What is expected: Within the entries below, find each line containing the word "your" and copy it.

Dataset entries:
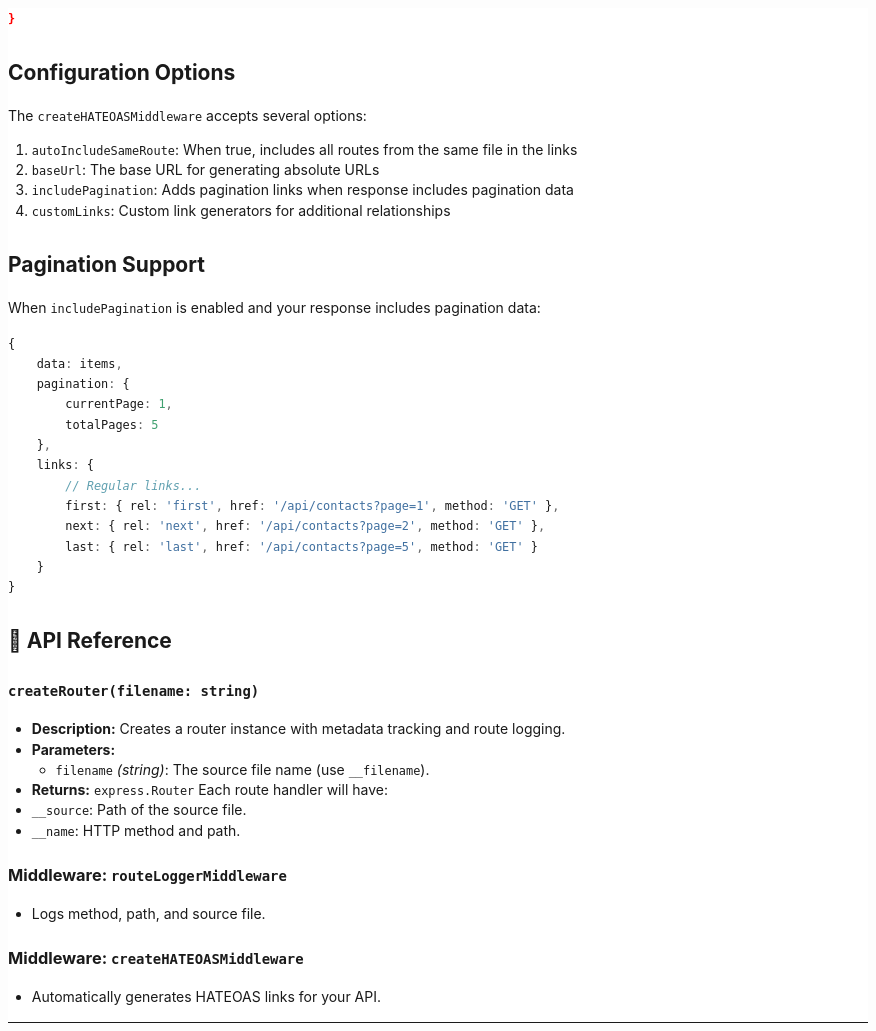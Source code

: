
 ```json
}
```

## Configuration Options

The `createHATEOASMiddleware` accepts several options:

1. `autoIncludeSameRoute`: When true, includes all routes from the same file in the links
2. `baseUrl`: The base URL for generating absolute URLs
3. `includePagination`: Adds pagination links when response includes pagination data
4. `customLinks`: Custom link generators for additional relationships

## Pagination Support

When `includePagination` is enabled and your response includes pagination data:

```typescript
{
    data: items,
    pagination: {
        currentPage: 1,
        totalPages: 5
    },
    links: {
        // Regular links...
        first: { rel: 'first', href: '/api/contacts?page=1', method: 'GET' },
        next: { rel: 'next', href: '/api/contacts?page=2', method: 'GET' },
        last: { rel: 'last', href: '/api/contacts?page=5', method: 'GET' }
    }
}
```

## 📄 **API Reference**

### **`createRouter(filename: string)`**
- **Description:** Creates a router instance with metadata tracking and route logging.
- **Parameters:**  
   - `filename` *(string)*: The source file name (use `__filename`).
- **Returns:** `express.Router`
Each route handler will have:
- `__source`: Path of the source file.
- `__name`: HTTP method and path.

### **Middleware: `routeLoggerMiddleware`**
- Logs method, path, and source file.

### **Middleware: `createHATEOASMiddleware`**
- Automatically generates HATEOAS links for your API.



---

...

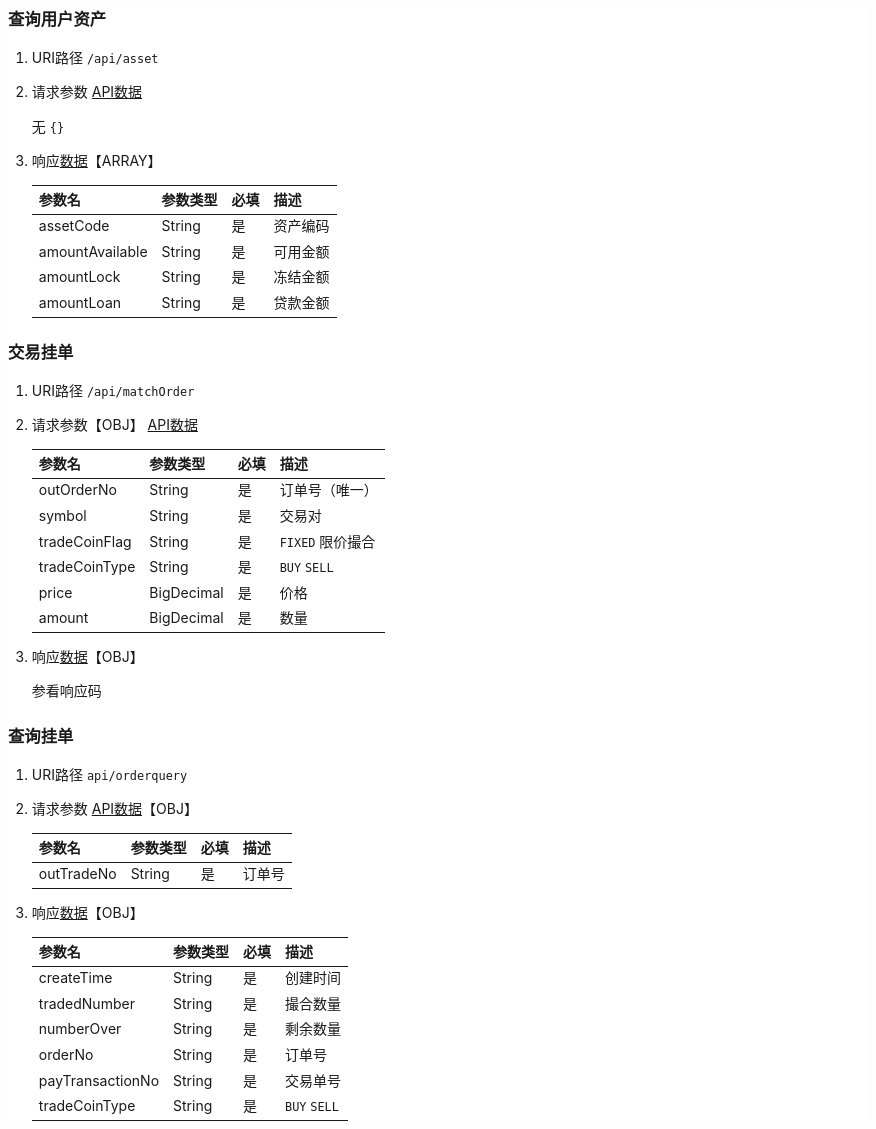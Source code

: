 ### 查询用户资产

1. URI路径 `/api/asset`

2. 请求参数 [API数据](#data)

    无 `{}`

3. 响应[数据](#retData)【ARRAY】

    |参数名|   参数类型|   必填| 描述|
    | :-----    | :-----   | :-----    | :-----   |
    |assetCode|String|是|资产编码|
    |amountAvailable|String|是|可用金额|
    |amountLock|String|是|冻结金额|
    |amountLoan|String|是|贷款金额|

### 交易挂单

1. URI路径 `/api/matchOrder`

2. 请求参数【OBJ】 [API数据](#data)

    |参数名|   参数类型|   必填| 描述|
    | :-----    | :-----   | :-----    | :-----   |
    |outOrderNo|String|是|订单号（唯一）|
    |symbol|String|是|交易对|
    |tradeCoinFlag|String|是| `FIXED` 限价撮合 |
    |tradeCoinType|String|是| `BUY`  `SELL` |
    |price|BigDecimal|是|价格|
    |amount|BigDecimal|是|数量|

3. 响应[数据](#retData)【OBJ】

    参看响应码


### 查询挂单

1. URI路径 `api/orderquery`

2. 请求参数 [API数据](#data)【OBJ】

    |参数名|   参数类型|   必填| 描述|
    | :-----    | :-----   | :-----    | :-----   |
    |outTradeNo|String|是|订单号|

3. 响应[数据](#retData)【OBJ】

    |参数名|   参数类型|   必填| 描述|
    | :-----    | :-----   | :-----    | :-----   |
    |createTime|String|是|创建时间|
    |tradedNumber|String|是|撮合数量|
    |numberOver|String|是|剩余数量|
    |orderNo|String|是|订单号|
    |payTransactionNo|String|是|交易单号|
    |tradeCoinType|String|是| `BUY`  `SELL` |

Task answer:
When `includePagination` is enabled and your response includes pagination data:
- Automatically generates HATEOAS links for your API.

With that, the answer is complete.